— Как Голтвянская гора?
— Выше… Как выйдешь, как встанешь… всю Украину видно.
— И о чем же ты там говорила, доченька, о земле не забыла сказать?
— Не забыла и о земле… Ни о чем не забыла.
— А Леонид тут кланяться тебе велел… тоже все на дорогу посматривал. И жалел очень, что так вышло, и радовался за тебя.

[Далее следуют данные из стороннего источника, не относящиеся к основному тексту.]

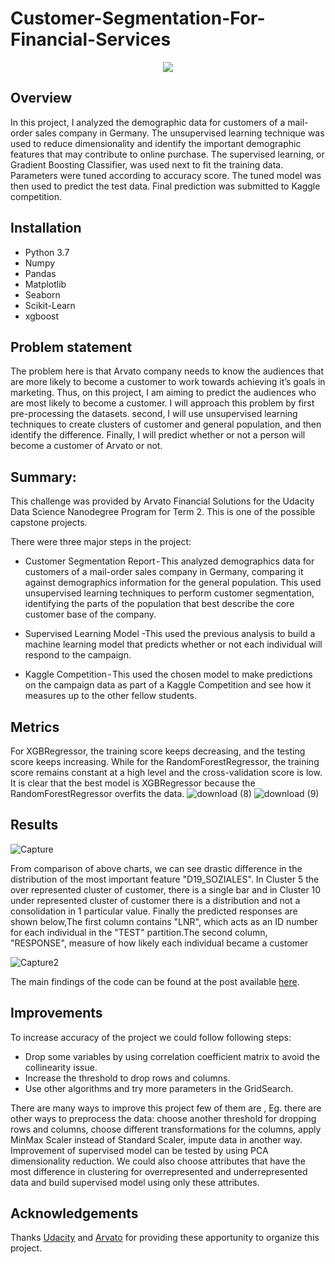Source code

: # Customer-Segmentation-For-Financial-Services
<p align="center">
  <img  src="https://user-images.githubusercontent.com/39211262/81551006-b93b2b80-939e-11ea-882d-8ef875117210.png">
</p>

## Overview 
In this project, I analyzed the demographic data for customers of a mail-order sales company in Germany. The unsupervised learning technique was used to reduce dimensionality and identify the important demographic features that may contribute to online purchase. The supervised learning, or Gradient Boosting Classifier, was used next to fit the training data. Parameters were tuned according to accuracy score. The tuned model was then used to predict the test data. Final prediction was submitted to Kaggle competition.

## Installation 
   - Python 3.7
   - Numpy
   - Pandas
   - Matplotlib
   - Seaborn
   - Scikit-Learn
   - xgboost
## Problem statement
The problem here is that Arvato company needs to know the audiences that are more likely to become a customer to work towards achieving it’s goals in marketing. Thus, on this project, I am aiming to predict the audiences who are most likely to become a customer. I will approach this problem by first pre-processing the datasets. second, I will use unsupervised learning techniques to create clusters of customer and general population, and then identify the difference. Finally, I will predict whether or not a person will become a customer of Arvato or not.

## Summary:
This challenge was provided by Arvato Financial Solutions for the Udacity Data Science Nanodegree Program for Term 2. This is one of the possible capstone projects.

There were three major steps in the project:

- Customer Segmentation Report - This analyzed demographics data for customers of a mail-order sales company in Germany, comparing it against demographics information for the general population. This used unsupervised learning techniques to perform customer segmentation, identifying the parts of the population that best describe the core customer base of the company. 

- Supervised Learning Model -This used the previous analysis to build a machine learning model that predicts whether or not each individual will respond to the campaign.

- Kaggle Competition - This used the chosen model to make predictions on the campaign data as part of a Kaggle Competition and see how it measures up to the other fellow students.

## Metrics
For XGBRegressor, the training score keeps decreasing, and the testing score keeps increasing. While for the RandomForestRegressor, the training score remains constant at a high level and the cross-validation score is low. It is clear that the best model is XGBRegressor because the RandomForestRegressor overfits the data.
![download (8)](https://user-images.githubusercontent.com/39211262/81636042-690ca980-9430-11ea-8e54-d76c3921a2aa.png)
![download (9)](https://user-images.githubusercontent.com/39211262/81636045-6ad66d00-9430-11ea-9cbf-dacd3d0d6927.png)
## Results
![Capture](https://user-images.githubusercontent.com/39211262/81639877-cad21100-943a-11ea-8853-6cd954712092.PNG)

From comparison of above charts, we can see drastic difference in the distribution of the most important feature "D19_SOZIALES". In Cluster 5 the over represented cluster of customer, there is a single bar and in Cluster 10 under represented cluster of customer there is a distribution and not a consolidation in 1 particular value.
Finally the predicted responses are shown below,The first column contains "LNR", which acts as an ID number for each individual in the "TEST" partition.The second column, "RESPONSE", measure of how likely each individual became a customer 

![Capture2](https://user-images.githubusercontent.com/39211262/81639884-ce659800-943a-11ea-97a5-8bc404253739.PNG)

The main findings of the code can be found at the post available [here](https://medium.com/@dastoulik12/customer-segmentation-report-for-arvato-financial-services-1f8777f8cb45).

## Improvements
To increase accuracy of the project we could follow following steps:
- Drop some variables by using correlation coefficient matrix to avoid the collinearity issue.
- Increase the threshold to drop rows and columns.
- Use other algorithms and try more parameters in the GridSearch.

There are many ways to improve this project few of them are , Eg. there are other ways to preprocess the data: choose another threshold for dropping rows and columns, choose different transformations for the columns, apply MinMax Scaler instead of Standard Scaler, impute data in another way.
Improvement of supervised model can be tested by using PCA dimensionality reduction. We could also choose attributes that have the most difference in clustering for overrepresented and underrepresented data and build supervised model using only these attributes.

## Acknowledgements
Thanks [Udacity](https://www.udacity.com/) and [Arvato](https://www.bertelsmann.com/divisions/arvato/#st-1) for providing these apportunity to organize this project.
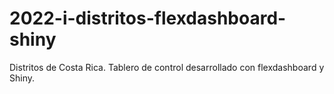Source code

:# 2022-i-distritos-flexdashboard-shiny
Distritos de Costa Rica. Tablero de control desarrollado con flexdashboard y Shiny.
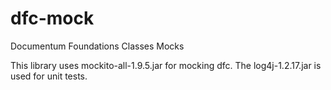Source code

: dfc-mock
========

Documentum Foundations Classes Mocks

This library uses mockito-all-1.9.5.jar for mocking dfc.
The log4j-1.2.17.jar is used for unit tests.
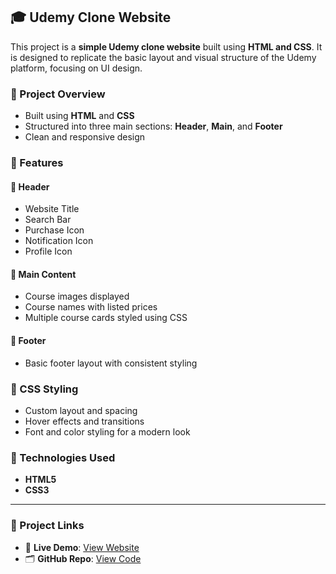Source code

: ## 🎓 Udemy Clone Website

This project is a **simple Udemy clone website** built using **HTML and CSS**. It is designed to replicate the basic layout and visual structure of the Udemy platform, focusing on UI design.

### 📌 Project Overview

* Built using **HTML** and **CSS**
* Structured into three main sections: **Header**, **Main**, and **Footer**
* Clean and responsive design

### 🧩 Features

#### 🔹 Header

* Website Title
* Search Bar
* Purchase Icon
* Notification Icon
* Profile Icon

#### 🔹 Main Content

* Course images displayed
* Course names with listed prices
* Multiple course cards styled using CSS

#### 🔹 Footer

* Basic footer layout with consistent styling

### 🎨 CSS Styling

* Custom layout and spacing
* Hover effects and transitions
* Font and color styling for a modern look

### 🚀 Technologies Used

* **HTML5**
* **CSS3**

---

### 🔗 Project Links

* 🔗 **Live Demo**: [View Website](https://karthikthangadurai.github.io/Udemy-Clone-Project/)
* 🗂️ **GitHub Repo**: [View Code](https://karthikthangadurai.github.io/Udemy-Clone-Project/)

Василько, стоя на лавке, в наивном детском удивлении глядел на мать и никак не мог взять в толк, что у нее болит, о чем она плачет, почему большие сверкающие слезы одна за другой медленно катятся по ее пылающим, разгоревшимся щекам.
Окна давно оттаяли, в комнате полно солнца, а мама плачет…
— Мамо, мамо! — заговорил мальчонка встревоженно. — Скажите, а там, в Полтаве… есть солнце?
— Есть, есть! — сквозь слезы засмеялась Вутанька и еще крепче прижала сына к себе, осыпая его жаркими поцелуями.
XVIII
Быстро выздоравливал Данько в тихом домашнем лазарете. Мать нарадоваться не могла: на глазах оживает сын! И с людьми стал разговорчивее, и с ней приветливее. А в первые дни, бывало, слова от него не услышишь и родном доме, а держался как чужой, как постоялец. Часами лежал молчаливый, погруженный в себя, даже для матери недоступный. Больше всего тревожила мать эта его задумчивость. Сядет у окна, стриженый, долговязый, костлявый после болезни, уставится в оконное стекло, и видно, что мысли его уже далеко от материнской хаты, может, снова в степях, может, снова где-то со своим суровым полком.
Праздником стал для матери тот день, когда однажды, вернувшись с ведрами с реки, вдруг услышала, как в комнате кто-то потихоньку гудит, напевает… Сама себе не поверила — уж не послышалось ли ей?
Однако сомнений быть не могло: он! Чей же еще, как не сына, этот юношески чистый, глубокий, задушевный тенорок:
Они ехали молча в ночной тишинеПо широкой украинской степи…
Чтобы не вспугнуть певца, остановилась, притихла в сенях у двери, взволнованно слушая, как возвращается он с песней к жизни, к своим товарищам далеким…
С той минуты, безмерно радуясь быстрому выздоровлению сына, уже не могла освободиться и от щемящей, с каждым днем нарастающей тревоги: чуяло сердце, что, как только окрепнут у сына крылья, не удержать его дома, снова улетит в широкий мир… Что же тогда ей останется?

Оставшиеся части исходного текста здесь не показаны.